En moins de 6 mois l’actuel locataire de l’Elysée vient d’essuyer deux échecs majeurs : les européennes et les législatives. Il ne manquerait plus qu’une censure sur le gouvernement qu’il aurait nommé et s’en serait terminé à notre sens de son mandat. Jamais deux sans trois ? Expliquons-nous-en un peu.

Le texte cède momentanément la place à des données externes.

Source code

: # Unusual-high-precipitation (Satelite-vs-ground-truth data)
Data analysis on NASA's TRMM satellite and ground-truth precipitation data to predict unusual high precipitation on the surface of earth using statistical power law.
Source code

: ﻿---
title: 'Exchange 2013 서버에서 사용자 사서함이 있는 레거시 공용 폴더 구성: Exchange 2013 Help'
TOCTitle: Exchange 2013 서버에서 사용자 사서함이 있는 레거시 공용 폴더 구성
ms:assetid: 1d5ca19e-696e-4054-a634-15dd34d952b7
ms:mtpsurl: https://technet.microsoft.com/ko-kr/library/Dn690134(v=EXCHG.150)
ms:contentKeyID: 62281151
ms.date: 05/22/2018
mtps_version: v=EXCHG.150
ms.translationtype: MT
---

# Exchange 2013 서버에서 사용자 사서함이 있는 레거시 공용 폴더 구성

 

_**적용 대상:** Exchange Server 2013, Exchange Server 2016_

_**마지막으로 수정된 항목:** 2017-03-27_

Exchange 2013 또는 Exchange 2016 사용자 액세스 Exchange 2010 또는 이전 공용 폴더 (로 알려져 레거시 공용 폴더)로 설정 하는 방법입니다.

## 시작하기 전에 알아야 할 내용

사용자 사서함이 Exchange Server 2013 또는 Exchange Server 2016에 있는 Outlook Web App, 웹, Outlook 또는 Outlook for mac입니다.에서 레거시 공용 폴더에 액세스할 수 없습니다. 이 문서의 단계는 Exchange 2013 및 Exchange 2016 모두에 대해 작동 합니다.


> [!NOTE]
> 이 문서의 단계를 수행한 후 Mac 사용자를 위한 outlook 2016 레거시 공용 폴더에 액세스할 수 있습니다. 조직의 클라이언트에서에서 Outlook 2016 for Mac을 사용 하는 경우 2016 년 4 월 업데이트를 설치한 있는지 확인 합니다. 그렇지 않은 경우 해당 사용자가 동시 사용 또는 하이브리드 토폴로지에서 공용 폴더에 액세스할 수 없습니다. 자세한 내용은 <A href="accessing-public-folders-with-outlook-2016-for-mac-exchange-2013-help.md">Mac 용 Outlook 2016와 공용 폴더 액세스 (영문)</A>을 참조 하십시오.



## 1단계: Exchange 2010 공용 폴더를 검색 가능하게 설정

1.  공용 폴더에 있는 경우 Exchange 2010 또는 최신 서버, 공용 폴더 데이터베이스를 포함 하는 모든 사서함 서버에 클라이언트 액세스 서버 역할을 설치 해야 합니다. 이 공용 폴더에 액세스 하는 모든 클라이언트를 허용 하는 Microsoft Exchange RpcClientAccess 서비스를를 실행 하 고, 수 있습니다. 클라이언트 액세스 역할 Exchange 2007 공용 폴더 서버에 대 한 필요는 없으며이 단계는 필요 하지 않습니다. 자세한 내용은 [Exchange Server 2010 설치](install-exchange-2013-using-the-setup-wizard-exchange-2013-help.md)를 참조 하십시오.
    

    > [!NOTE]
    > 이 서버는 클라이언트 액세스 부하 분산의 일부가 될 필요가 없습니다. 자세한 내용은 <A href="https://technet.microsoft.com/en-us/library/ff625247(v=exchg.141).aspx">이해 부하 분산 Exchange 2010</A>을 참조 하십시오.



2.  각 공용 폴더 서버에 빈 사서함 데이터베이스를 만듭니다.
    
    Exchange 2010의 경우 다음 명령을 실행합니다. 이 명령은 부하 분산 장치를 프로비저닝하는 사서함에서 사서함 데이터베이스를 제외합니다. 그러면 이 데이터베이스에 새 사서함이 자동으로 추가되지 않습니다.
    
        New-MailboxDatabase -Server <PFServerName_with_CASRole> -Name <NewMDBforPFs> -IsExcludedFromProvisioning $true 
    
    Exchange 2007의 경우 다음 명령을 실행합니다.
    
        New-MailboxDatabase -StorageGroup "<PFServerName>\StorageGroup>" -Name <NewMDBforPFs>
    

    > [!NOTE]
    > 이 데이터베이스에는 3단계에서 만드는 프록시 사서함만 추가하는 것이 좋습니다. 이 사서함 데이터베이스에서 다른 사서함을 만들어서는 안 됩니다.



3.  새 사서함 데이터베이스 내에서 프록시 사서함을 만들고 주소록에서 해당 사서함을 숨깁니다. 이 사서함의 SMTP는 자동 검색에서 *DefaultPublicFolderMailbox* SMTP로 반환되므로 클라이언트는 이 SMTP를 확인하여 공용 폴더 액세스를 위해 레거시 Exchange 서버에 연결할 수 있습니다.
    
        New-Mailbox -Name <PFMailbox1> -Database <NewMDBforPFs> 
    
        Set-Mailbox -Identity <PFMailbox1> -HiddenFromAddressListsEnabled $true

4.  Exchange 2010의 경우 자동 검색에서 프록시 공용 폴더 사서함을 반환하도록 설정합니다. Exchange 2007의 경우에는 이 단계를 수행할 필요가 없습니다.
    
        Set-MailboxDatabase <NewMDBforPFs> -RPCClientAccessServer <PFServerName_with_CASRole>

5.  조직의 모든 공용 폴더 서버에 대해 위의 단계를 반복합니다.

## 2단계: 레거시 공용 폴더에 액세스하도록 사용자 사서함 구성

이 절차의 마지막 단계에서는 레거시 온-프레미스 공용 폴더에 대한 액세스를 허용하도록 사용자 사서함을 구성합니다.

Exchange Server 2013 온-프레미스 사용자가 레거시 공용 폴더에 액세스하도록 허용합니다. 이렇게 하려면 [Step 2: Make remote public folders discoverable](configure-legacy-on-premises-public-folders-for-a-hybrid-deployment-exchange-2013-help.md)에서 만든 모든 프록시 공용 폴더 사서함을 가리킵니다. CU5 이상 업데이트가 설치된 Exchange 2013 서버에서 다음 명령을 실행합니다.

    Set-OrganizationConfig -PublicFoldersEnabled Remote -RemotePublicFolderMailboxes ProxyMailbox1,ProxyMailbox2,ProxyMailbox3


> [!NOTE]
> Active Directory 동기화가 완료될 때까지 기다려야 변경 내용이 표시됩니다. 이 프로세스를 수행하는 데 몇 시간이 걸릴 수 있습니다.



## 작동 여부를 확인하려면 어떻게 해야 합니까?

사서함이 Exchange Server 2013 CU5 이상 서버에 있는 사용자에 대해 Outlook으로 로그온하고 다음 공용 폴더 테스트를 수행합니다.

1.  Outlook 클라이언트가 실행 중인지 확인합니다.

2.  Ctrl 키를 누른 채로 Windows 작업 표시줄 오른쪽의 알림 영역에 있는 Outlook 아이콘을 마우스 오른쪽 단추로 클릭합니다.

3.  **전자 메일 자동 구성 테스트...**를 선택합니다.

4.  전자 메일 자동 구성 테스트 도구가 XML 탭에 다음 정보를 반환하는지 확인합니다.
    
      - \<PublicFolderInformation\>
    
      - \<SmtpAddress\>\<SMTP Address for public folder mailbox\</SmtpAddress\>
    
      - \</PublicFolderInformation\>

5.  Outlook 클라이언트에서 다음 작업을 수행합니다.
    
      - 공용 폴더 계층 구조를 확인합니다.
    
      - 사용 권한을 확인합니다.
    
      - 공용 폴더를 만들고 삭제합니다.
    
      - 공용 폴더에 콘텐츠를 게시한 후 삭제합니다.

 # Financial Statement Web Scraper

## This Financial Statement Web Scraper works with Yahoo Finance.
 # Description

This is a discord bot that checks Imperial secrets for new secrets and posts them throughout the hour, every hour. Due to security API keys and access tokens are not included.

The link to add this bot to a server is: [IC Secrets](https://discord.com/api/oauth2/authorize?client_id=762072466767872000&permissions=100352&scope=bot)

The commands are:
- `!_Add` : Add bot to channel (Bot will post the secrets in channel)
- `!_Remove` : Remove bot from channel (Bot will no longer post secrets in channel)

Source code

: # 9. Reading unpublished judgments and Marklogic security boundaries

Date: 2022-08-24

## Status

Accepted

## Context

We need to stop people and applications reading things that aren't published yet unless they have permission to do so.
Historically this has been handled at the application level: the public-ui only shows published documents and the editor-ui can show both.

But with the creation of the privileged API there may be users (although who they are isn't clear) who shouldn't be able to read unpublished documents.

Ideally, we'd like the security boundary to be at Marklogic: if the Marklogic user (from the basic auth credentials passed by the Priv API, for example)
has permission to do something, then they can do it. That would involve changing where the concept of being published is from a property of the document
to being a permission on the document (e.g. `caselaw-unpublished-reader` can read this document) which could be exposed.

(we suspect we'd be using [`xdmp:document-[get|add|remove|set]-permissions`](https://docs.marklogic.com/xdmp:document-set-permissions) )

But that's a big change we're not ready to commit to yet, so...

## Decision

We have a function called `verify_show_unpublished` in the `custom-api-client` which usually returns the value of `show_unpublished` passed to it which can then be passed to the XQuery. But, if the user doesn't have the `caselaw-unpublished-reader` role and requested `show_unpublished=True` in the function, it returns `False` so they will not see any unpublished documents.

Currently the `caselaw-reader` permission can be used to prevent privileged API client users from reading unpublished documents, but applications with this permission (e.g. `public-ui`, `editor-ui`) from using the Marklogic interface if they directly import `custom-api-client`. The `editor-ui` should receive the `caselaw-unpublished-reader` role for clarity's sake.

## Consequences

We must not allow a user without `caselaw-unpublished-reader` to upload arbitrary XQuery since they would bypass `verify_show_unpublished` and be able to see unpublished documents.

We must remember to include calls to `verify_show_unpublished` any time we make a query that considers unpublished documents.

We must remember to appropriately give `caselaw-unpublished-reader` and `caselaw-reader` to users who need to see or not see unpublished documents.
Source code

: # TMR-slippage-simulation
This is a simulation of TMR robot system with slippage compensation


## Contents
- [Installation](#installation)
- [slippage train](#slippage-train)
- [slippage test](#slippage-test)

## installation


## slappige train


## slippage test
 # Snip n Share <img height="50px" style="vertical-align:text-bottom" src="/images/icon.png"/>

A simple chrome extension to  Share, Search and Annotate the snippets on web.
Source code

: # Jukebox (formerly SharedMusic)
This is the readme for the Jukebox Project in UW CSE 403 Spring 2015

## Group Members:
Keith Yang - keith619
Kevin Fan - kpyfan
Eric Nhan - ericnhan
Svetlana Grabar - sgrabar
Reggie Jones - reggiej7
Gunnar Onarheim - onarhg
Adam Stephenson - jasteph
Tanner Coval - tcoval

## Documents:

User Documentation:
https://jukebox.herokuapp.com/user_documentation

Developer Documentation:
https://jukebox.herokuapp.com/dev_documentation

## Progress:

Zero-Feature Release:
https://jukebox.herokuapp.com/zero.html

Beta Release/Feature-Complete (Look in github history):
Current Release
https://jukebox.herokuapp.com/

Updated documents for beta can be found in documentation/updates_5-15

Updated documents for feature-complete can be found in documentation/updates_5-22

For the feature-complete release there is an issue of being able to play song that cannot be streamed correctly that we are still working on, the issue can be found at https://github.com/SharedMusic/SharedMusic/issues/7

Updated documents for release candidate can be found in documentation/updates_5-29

Il y a eu d’abord les élections européennes de Juin dernier. Le taux de participation s’est élevé à 51,49%, en hausse de 1,37 point par rapport au scrutin de 2019 (50,12%). On le rappelle la liste menée pour le RN par J. Bardella a recueilli 31,37 % soit 30 sièges. Surtout la liste majorité présidentielle emmenée officiellement par V. Hayer (mais officieusement par E. Macron) a obtenu péniblement 14,60 % et 13 sièges (talonnée de très peu par la liste socialiste de R. Glucksmann 13,83% et 13 sièges). Devant la faiblesse insigne d’une candidate (qu’il avait pourtant imposé) et devant la menace, de plus en plus affirmée de la liste RN durant cette campagne, le chef de l’Etat est monté en puissance (à tort) jusqu’à monopoliser le verbe et le geste sur la fin. Depuis 1979 (premières élections européennes au suffrage direct) aucun de ses prédécesseurs ne s’était autant investi. Il faut remonter à G. Pompidou en 1972 qui dut peser de tout son poids pour faire approuver d’extrême justesse le référendum sur l’entrée dans la CEE de la Grande-Bretagne. Mais l’homme de Monbtboudif, lui au moins, l’emporta !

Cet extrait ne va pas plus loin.